TRY IT: The output must reproduce each line of the data word for word.

START WORKING DATA

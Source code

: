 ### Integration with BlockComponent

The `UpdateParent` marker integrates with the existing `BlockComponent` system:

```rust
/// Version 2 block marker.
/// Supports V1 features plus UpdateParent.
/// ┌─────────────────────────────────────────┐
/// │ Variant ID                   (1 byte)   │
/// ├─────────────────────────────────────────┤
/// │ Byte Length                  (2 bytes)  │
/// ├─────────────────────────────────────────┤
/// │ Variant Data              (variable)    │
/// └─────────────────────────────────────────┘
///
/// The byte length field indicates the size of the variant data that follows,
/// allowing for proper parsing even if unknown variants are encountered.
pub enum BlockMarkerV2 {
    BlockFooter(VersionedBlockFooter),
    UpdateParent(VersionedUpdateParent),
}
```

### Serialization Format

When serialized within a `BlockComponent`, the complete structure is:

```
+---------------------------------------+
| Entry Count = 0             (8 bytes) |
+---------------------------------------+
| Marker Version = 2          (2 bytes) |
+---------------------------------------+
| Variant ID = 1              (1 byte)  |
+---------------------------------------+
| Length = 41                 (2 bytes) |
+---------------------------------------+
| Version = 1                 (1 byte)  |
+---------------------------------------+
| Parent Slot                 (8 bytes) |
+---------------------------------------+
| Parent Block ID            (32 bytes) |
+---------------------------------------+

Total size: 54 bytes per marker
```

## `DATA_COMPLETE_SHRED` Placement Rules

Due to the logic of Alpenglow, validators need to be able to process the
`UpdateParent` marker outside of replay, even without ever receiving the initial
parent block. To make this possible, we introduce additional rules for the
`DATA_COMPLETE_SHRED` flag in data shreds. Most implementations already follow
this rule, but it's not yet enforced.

END WORKING DATA

ANSWER FOR THIS EXERCISE:
Source code

: ### Integration with BlockComponent

The `UpdateParent` marker integrates with the existing `BlockComponent` system:

```rust
/// Version 2 block marker.
/// Supports V1 features plus UpdateParent.
/// ┌─────────────────────────────────────────┐
/// │ Variant ID                   (1 byte)   │
/// ├─────────────────────────────────────────┤
/// │ Byte Length                  (2 bytes)  │
/// ├─────────────────────────────────────────┤
/// │ Variant Data              (variable)    │
/// └─────────────────────────────────────────┘
///
/// The byte length field indicates the size of the variant data that follows,
/// allowing for proper parsing even if unknown variants are encountered.
pub enum BlockMarkerV2 {
    BlockFooter(VersionedBlockFooter),
    UpdateParent(VersionedUpdateParent),
}
```

### Serialization Format

When serialized within a `BlockComponent`, the complete structure is:

```
+---------------------------------------+
| Entry Count = 0             (8 bytes) |
+---------------------------------------+
| Marker Version = 2          (2 bytes) |
+---------------------------------------+
| Variant ID = 1              (1 byte)  |
+---------------------------------------+
| Length = 41                 (2 bytes) |
+---------------------------------------+
| Version = 1                 (1 byte)  |
+---------------------------------------+
| Parent Slot                 (8 bytes) |
+---------------------------------------+
| Parent Block ID            (32 bytes) |
+---------------------------------------+

Total size: 54 bytes per marker
```

## `DATA_COMPLETE_SHRED` Placement Rules

Due to the logic of Alpenglow, validators need to be able to process the
`UpdateParent` marker outside of replay, even without ever receiving the initial
parent block. To make this possible, we introduce additional rules for the
`DATA_COMPLETE_SHRED` flag in data shreds. Most implementations already follow
this rule, but it's not yet enforced.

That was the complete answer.